Tuesday, October 20, 2015

Degrees - Foreign or Local?

I get asked a lot - what is the value of a foreign degree?

The correct answer is - it depends. It depends on where you study, what you study and where you are from.

We know the first part already - where you study matters. This is both in terms of the country where you went to school, and the school you went to. The school matters more than the country, but if the school is obscure, the country counts.

The effects of other two parameters - what you study and where you come from - are seldom talked about.

The discipline matters a lot. Parthenon, a consultancy (now part of EY), studied the effect of foreign qualification on job prospects of a candidate and pay. They concluded that while employers prefer a candidate with foreign qualification over others, it has no discernible impact on pay, except in some disciplines. They pointed out Hospitality and Digital Media as two of the areas where foreign education impacts pay, and perhaps it is easy to guess why that would be so.  In other areas, such as Business, the candidate with a foreign qualification may have a preference over those who did not have one, but have to live with the same salary levels.

Studies such as these, which deal with an aggregate picture (which is useful in itself), miss some details that are needed to answer a specific question. One has to remember that more often than not, the Foreign Degree holding candidate is more educated (often having additional qualification) and has more social capital, so the preference can not really be understood without controlling for all these other factors. The question to ask is whether the employers would prefer those with a foreign undergraduate degree, which, in most cases, would not be recognised in the country, over those who have a local degree? Would it happen if one has got the foreign degree from a relatively less known university? What if they have got it from a country other than the metropolitan centres of Higher Education (like US, UK, Australia and lately, Canada)? How much does the degree itself matter, and how valuable is the experience of being abroad?

The pay question also has some implication, in fact, a big one now that the practice of allowing students to stay on after their degree studies have become rarer in major countries. This means that the students often have no international degree-level work experience when they would be applying for a home country job, and they have no other mechanism of recuperating the premium they have paid for a foreign qualification. This makes most foreign degrees poor value, though this factor is often overlooked while pricing courses and recruiting students.

 Finally, as I have learnt by making my share of mistakes, the value of a foreign qualification depends on where the student is from. As an example, it may make more sense for a Chinese student to study for a global qualification than an Indian student. This may be a broad generalisation, but one must note that the Chinese economy is built around creating cost-effective production capability to service the needs of the world. The Indian prosperity, however, is based on stimulating demand from its millions of citizens living in small towns and villages, and satisfying them. In an economic sense, China is looking outward whereas India is looking inward. The most important thing for an Indian graduate is not a fancy foreign degree, but mastery of the landscape of her own country.

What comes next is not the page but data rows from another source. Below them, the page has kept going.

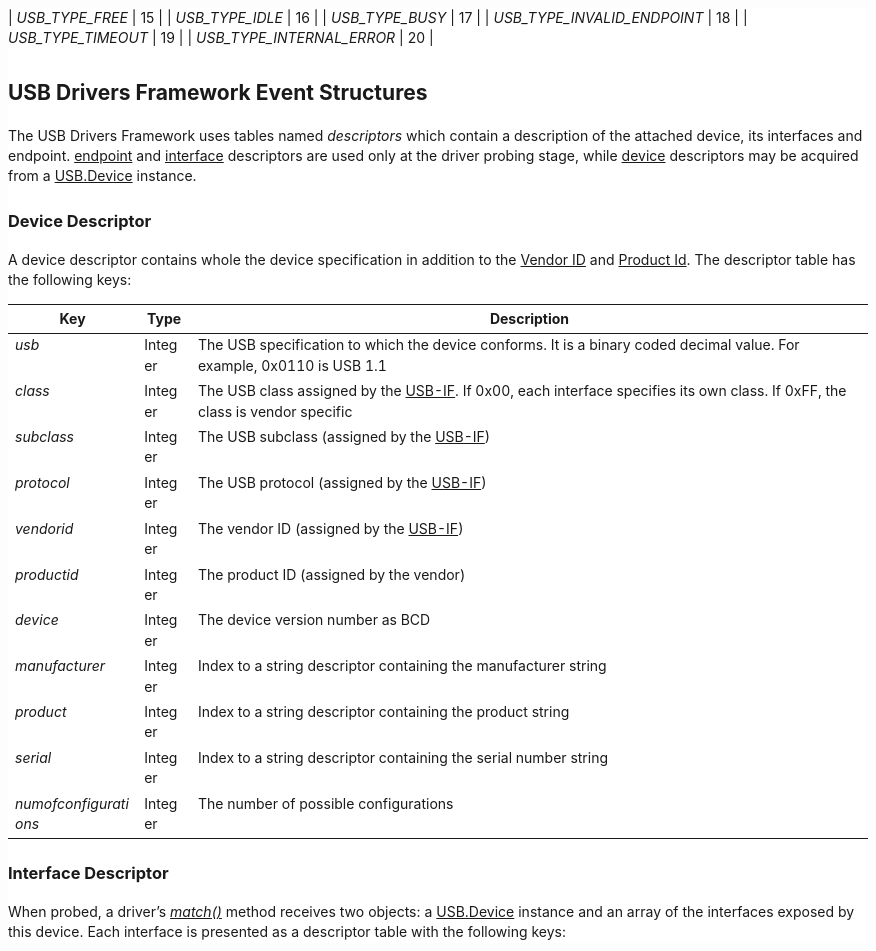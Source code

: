 | *USB_TYPE_FREE* | 15 |
| *USB_TYPE_IDLE* | 16 |
| *USB_TYPE_BUSY* | 17 |
| *USB_TYPE_INVALID_ENDPOINT* | 18 |
| *USB_TYPE_TIMEOUT* | 19 |
| *USB_TYPE_INTERNAL_ERROR* | 20 |

## USB Drivers Framework Event Structures ##

The USB Drivers Framework uses tables named *descriptors* which contain a description of the attached device, its interfaces and endpoint.
[endpoint](#endpoint-descriptor) and [interface](#interface-descriptor) descriptors are used only at the driver probing stage, while [device](#device-descriptor) descriptors may be acquired from a [USB.Device](#usbdevice-class-usage) instance.

### Device Descriptor ###

A device descriptor contains whole the device specification in addition to the [Vendor ID](#getvendorid) and [Product Id](#getproductid). The descriptor table has the following keys:

| Key | Type | Description |
| --- | --- | --- |
| *usb* | Integer | The USB specification to which the device conforms. It is a binary coded decimal value. For example, 0x0110 is USB 1.1 |
| *class* | Integer | The USB class assigned by the [USB-IF](http://www.usb.org). If 0x00, each interface specifies its own class. If 0xFF, the class is vendor specific |
| *subclass* | Integer | The USB subclass (assigned by the [USB-IF](http://www.usb.org)) |
| *protocol* | Integer | The USB protocol (assigned by the [USB-IF](http://www.usb.org)) |
| *vendorid* | Integer | The vendor ID (assigned by the [USB-IF](http://www.usb.org)) |
| *productid* | Integer | The product ID (assigned by the vendor) |
| *device* | Integer | The device version number as BCD |
| *manufacturer* | Integer | Index to a string descriptor containing the manufacturer string |
| *product* | Integer | Index to a string descriptor containing the product string |
| *serial* | Integer | Index to a string descriptor containing the serial number string |
| *numofconfigurations* | Integer | The number of possible configurations |

### Interface Descriptor ###

When probed, a driver’s [*match()*](#matchdeviceobject-interfaces) method receives two objects: a [USB.Device](#usbdevice-class-usage) instance and an array of the interfaces exposed by this device. Each interface is presented as a descriptor table with the following keys:
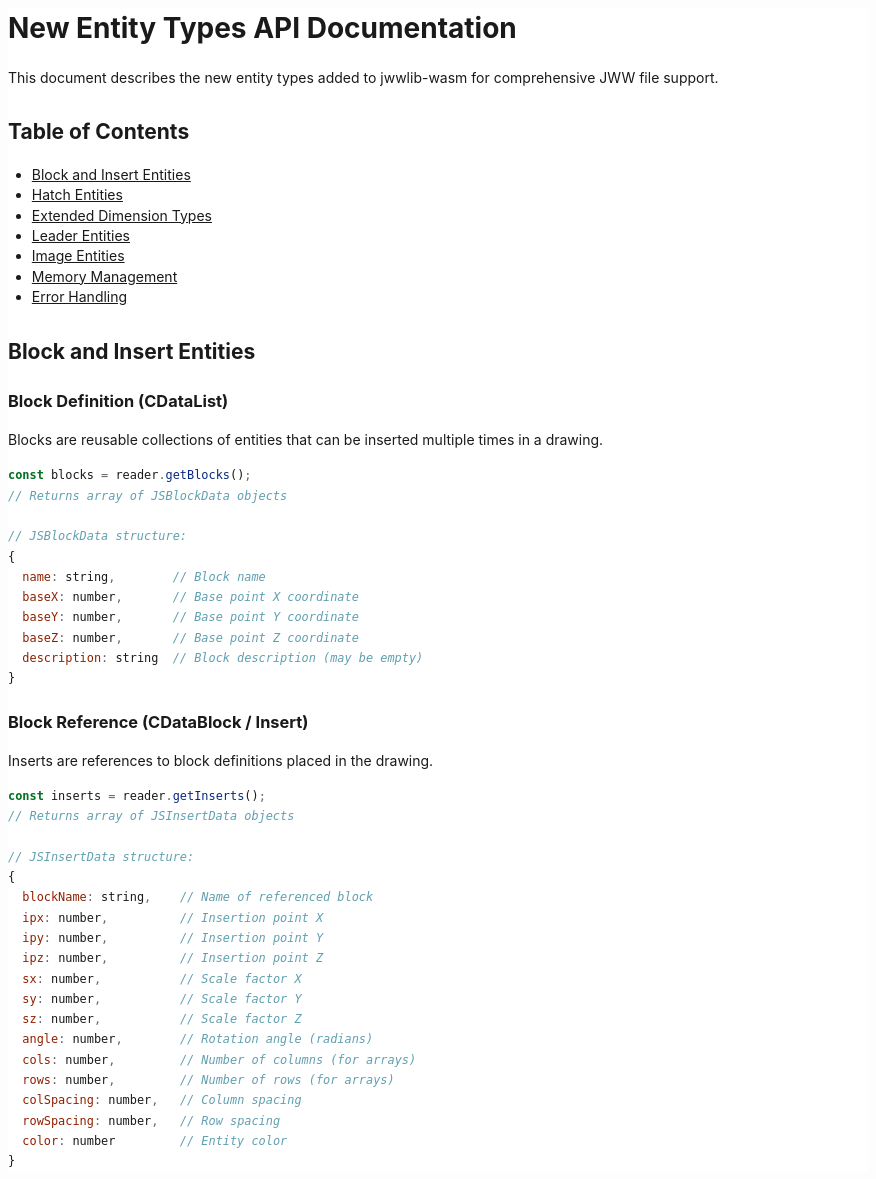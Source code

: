 # New Entity Types API Documentation

This document describes the new entity types added to jwwlib-wasm for comprehensive JWW file support.

## Table of Contents
- [Block and Insert Entities](#block-and-insert-entities)
- [Hatch Entities](#hatch-entities)
- [Extended Dimension Types](#extended-dimension-types)
- [Leader Entities](#leader-entities)
- [Image Entities](#image-entities)
- [Memory Management](#memory-management)
- [Error Handling](#error-handling)

## Block and Insert Entities

### Block Definition (CDataList)

Blocks are reusable collections of entities that can be inserted multiple times in a drawing.

```javascript
const blocks = reader.getBlocks();
// Returns array of JSBlockData objects

// JSBlockData structure:
{
  name: string,        // Block name
  baseX: number,       // Base point X coordinate
  baseY: number,       // Base point Y coordinate
  baseZ: number,       // Base point Z coordinate
  description: string  // Block description (may be empty)
}
```

### Block Reference (CDataBlock / Insert)

Inserts are references to block definitions placed in the drawing.

```javascript
const inserts = reader.getInserts();
// Returns array of JSInsertData objects

// JSInsertData structure:
{
  blockName: string,    // Name of referenced block
  ipx: number,          // Insertion point X
  ipy: number,          // Insertion point Y
  ipz: number,          // Insertion point Z
  sx: number,           // Scale factor X
  sy: number,           // Scale factor Y
  sz: number,           // Scale factor Z
  angle: number,        // Rotation angle (radians)
  cols: number,         // Number of columns (for arrays)
  rows: number,         // Number of rows (for arrays)
  colSpacing: number,   // Column spacing
  rowSpacing: number,   // Row spacing
  color: number         // Entity color
}
```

This is not to say that Indian students do not need global expertise and ideas. Surely they do. But their requirements may be different from that of the Chinese, a point that gets missed very often. And this plays out in a similar way for other countries too. Commodity based economies like Russia and Brazil may have a completely different dynamic. Indeed, no one in International Higher Education wants to understand the local labour market dynamics, but this matters hugely for the students and their funders, either their families or the banks that lend them money.

International Higher Education is seen as an industry now, with the talk of export earning, venture investments and technical innovation. But the conversations within it are still fairly immature, and have hardly moved forward from those days of Western economic dominance and relatively free student movements. The international student, in the mental models one uses, still goes to an English speaking country for a study and perhaps continues all the way to a Research degree, and thereafter, lives and works there. This has no connection with reality, as many students now study off-campus, for a variety of qualifications, and not all students of this vastly expanded numbers are keen on research. The labour market factors as those mentioned above remain on the margins. But its significance can not be overstated - an understanding of various labour markets is the key to building successful propositions in International Higher Education - and this, and only this, can help an institution construct a meaningful strategy.

 

1 comment:

Anonymous said...

Good post! I try not to comment, however, this topic is worth commenting!
You're right - it depends on which university and country you study in. For me, country wasn't as important as my university's reputation because I wanted to spend my money on something worthwhile and not just any other university for the sake of having a degree (mind you, I've seen many students with that intention). I've seen many people say to me, oh so what's so great about this foreign degree? India has got great schools, we're equally good in higher education. All I want to say to these people is that they've missed out on something, and since they haven't studied from one of the top schools in the world, they may not know the difference. I spent one exciting year to learn something new each day - that's because my professors were such knowledgeable and considerate teachers. Not only were they concerned about everyone in the class, but they were always very motivating and kept me on my toes with all sorts of assignments (which were interesting and difficult at the same time). The case studies and research papers I got to read were from some of the top ones in my field, and yes, I got the freedom to write exams not by mugging answers; our exam papers allowed us to write our own answers. All of this, and much more which I don't think Indian education system has (I'm sorry, but it's actually true). The university I studied in did not churn out an engineer or an IT professional in me... it made me a better and more open person.